Reproduce only the lines below from the line containing "Admin dropdown menu." to the line containing "of the location.</span></span>", exactly as written, with both end lines kept. Omit the pictures.

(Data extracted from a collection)

□ □ □ □

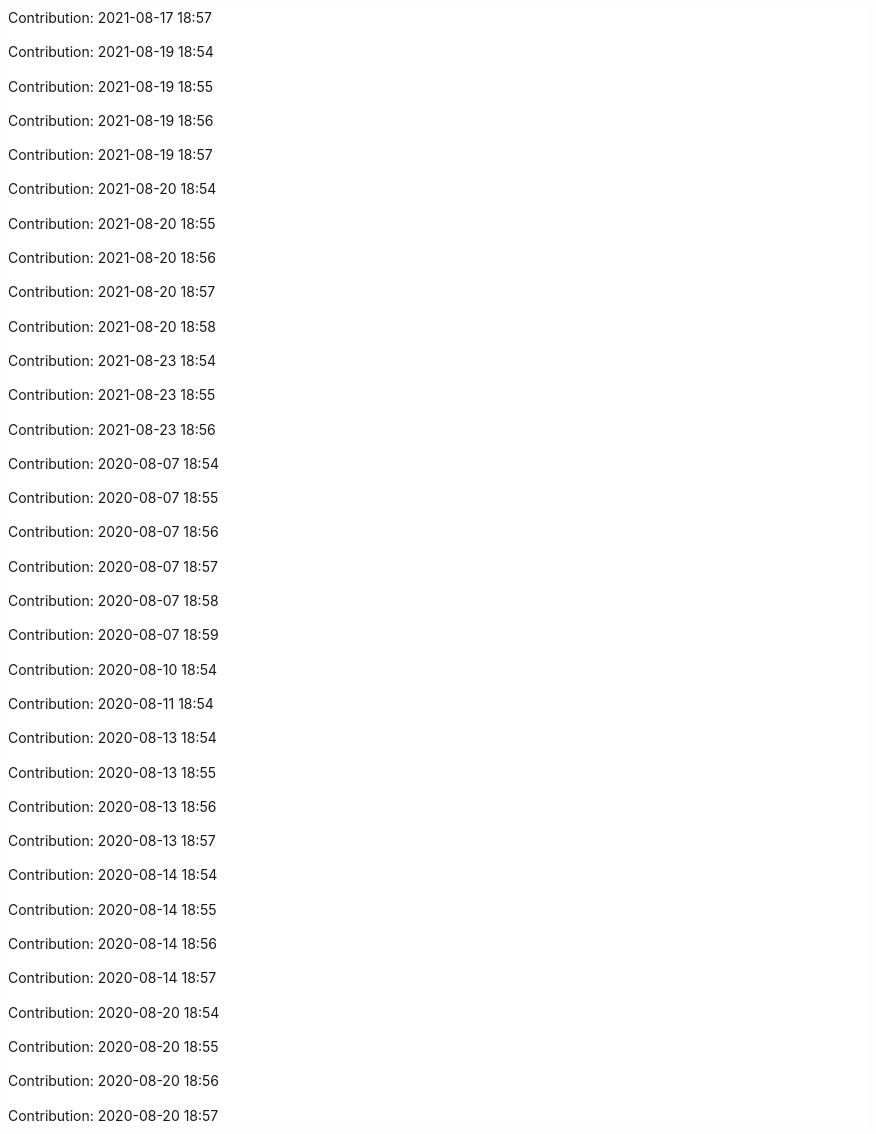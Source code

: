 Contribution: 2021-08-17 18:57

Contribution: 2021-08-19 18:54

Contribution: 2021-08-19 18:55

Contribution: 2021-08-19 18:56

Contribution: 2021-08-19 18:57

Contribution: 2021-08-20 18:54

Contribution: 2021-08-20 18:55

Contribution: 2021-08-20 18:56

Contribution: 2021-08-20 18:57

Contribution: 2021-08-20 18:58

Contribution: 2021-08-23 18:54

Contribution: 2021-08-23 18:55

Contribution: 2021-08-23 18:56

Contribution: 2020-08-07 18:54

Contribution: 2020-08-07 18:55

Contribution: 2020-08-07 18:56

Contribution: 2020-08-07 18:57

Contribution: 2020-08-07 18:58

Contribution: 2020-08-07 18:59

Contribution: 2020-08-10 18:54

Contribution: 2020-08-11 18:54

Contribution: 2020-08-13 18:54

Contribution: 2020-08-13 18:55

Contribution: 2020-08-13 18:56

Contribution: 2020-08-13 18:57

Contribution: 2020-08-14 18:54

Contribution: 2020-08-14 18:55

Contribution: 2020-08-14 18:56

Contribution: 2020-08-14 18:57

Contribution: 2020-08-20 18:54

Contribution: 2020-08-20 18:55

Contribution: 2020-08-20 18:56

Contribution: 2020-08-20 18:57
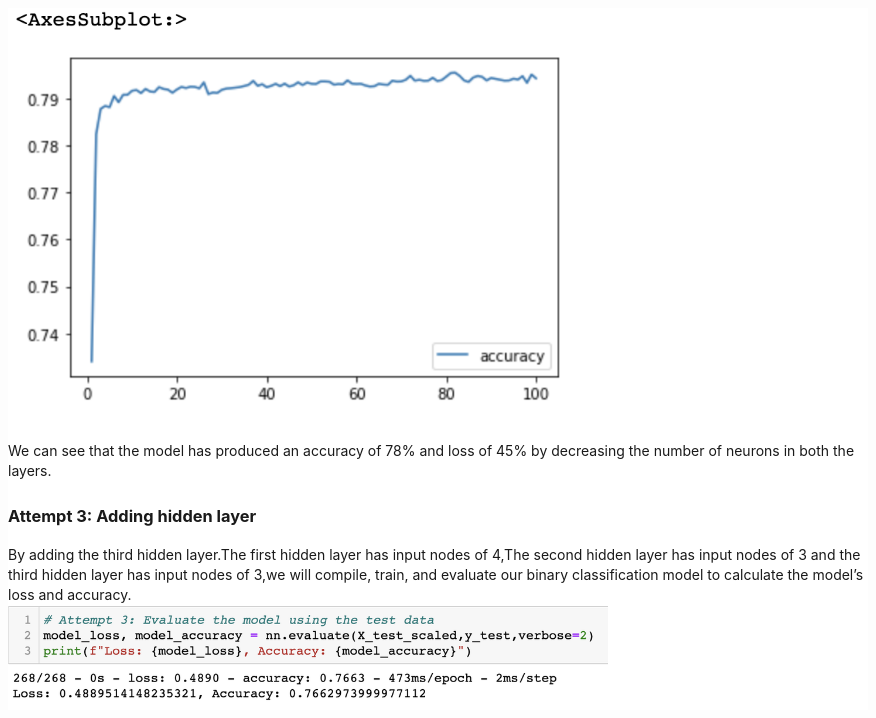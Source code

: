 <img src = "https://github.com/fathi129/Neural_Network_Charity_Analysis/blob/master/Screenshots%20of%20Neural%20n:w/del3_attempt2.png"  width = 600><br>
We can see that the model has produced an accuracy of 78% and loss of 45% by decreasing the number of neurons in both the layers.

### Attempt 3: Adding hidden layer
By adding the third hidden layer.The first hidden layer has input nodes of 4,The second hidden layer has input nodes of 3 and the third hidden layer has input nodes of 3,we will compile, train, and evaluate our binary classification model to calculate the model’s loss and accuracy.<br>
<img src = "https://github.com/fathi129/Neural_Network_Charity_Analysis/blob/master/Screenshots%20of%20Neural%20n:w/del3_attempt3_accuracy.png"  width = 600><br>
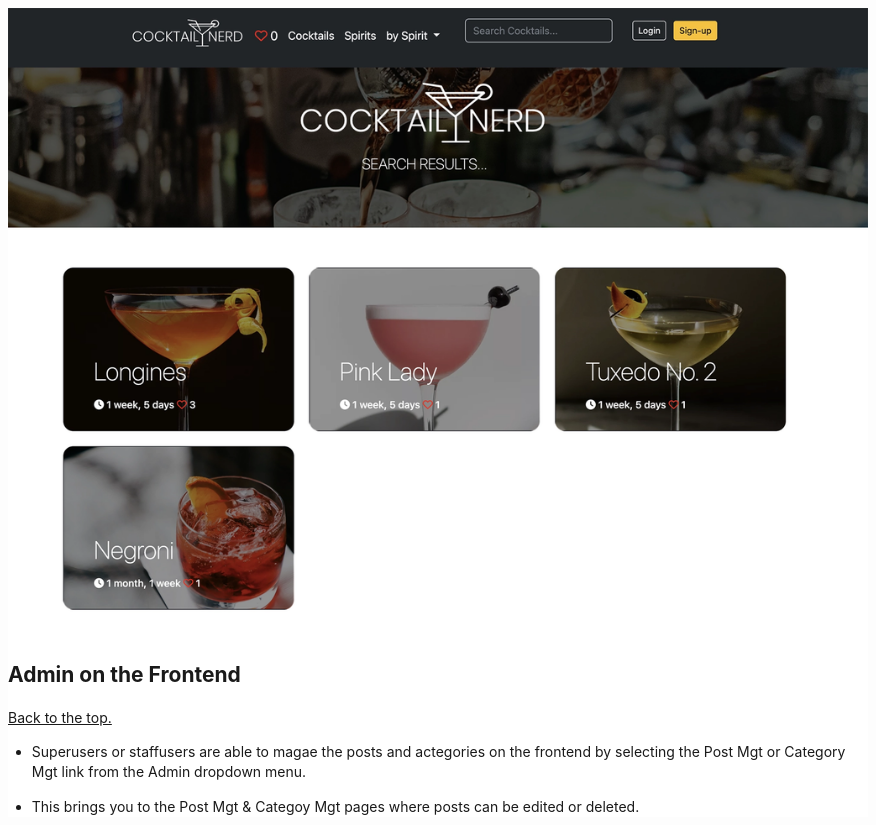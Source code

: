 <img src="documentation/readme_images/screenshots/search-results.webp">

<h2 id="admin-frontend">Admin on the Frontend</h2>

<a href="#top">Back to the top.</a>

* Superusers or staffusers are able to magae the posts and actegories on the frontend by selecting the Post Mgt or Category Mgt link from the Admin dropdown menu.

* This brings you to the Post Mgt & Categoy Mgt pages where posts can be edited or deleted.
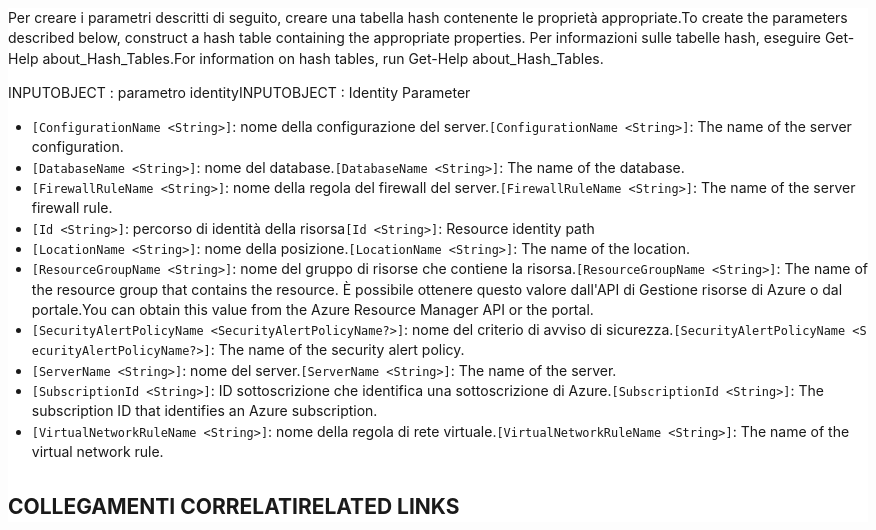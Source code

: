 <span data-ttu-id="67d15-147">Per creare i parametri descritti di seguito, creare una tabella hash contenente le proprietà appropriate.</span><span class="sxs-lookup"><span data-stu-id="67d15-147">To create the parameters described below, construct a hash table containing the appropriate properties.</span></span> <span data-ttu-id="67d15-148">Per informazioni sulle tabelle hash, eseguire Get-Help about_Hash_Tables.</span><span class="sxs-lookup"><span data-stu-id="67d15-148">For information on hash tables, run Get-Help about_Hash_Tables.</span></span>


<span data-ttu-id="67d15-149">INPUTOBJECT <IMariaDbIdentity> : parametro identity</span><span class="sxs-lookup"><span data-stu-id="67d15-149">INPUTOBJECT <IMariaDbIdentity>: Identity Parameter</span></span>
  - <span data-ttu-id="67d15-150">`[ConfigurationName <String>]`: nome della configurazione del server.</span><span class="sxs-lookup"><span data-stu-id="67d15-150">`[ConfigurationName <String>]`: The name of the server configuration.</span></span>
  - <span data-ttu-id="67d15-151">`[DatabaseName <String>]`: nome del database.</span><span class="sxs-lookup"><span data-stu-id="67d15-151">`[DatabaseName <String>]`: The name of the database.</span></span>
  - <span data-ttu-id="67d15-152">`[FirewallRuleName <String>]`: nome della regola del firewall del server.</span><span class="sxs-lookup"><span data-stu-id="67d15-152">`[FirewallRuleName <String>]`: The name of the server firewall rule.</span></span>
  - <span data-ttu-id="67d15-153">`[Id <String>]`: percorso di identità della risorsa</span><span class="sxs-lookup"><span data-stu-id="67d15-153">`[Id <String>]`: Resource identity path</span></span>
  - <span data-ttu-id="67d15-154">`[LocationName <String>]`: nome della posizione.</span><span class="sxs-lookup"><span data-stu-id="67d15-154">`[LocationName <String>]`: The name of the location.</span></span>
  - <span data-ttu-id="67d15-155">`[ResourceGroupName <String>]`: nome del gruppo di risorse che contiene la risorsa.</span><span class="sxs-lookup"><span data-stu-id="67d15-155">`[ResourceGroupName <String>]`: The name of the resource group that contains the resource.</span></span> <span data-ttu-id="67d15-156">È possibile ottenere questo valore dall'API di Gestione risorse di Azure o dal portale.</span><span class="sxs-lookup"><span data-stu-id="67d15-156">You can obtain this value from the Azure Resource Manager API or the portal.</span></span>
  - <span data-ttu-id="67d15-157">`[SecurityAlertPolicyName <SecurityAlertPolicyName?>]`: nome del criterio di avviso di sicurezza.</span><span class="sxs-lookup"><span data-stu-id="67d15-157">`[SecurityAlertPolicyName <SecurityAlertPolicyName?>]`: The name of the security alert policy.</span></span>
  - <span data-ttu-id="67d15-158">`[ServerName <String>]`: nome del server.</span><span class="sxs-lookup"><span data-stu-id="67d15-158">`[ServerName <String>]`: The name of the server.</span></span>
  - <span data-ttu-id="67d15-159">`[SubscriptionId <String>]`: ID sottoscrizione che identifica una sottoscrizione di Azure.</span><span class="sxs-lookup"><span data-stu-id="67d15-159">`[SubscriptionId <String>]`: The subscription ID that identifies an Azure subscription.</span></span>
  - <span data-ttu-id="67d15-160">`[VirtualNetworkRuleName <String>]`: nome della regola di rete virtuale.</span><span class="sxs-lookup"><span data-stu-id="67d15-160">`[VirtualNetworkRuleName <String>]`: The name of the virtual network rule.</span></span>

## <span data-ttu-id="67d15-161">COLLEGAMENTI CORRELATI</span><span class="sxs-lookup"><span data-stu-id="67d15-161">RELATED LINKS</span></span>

□ □ □ □

_Output for this exercise_:
* Superusers or staffusers are able to magae the posts and actegories on the frontend by selecting the Post Mgt or Category Mgt link from the Admin dropdown menu.

* This brings you to the Post Mgt & Categoy Mgt pages where posts can be edited or deleted.
Source code

: <span data-ttu-id="67d15-147">Per creare i parametri descritti di seguito, creare una tabella hash contenente le proprietà appropriate.</span><span class="sxs-lookup"><span data-stu-id="67d15-147">To create the parameters described below, construct a hash table containing the appropriate properties.</span></span> <span data-ttu-id="67d15-148">Per informazioni sulle tabelle hash, eseguire Get-Help about_Hash_Tables.</span><span class="sxs-lookup"><span data-stu-id="67d15-148">For information on hash tables, run Get-Help about_Hash_Tables.</span></span>


<span data-ttu-id="67d15-149">INPUTOBJECT <IMariaDbIdentity> : parametro identity</span><span class="sxs-lookup"><span data-stu-id="67d15-149">INPUTOBJECT <IMariaDbIdentity>: Identity Parameter</span></span>
  - <span data-ttu-id="67d15-150">`[ConfigurationName <String>]`: nome della configurazione del server.</span><span class="sxs-lookup"><span data-stu-id="67d15-150">`[ConfigurationName <String>]`: The name of the server configuration.</span></span>
  - <span data-ttu-id="67d15-151">`[DatabaseName <String>]`: nome del database.</span><span class="sxs-lookup"><span data-stu-id="67d15-151">`[DatabaseName <String>]`: The name of the database.</span></span>
  - <span data-ttu-id="67d15-152">`[FirewallRuleName <String>]`: nome della regola del firewall del server.</span><span class="sxs-lookup"><span data-stu-id="67d15-152">`[FirewallRuleName <String>]`: The name of the server firewall rule.</span></span>
  - <span data-ttu-id="67d15-153">`[Id <String>]`: percorso di identità della risorsa</span><span class="sxs-lookup"><span data-stu-id="67d15-153">`[Id <String>]`: Resource identity path</span></span>
  - <span data-ttu-id="67d15-154">`[LocationName <String>]`: nome della posizione.</span><span class="sxs-lookup"><span data-stu-id="67d15-154">`[LocationName <String>]`: The name of the location.</span></span>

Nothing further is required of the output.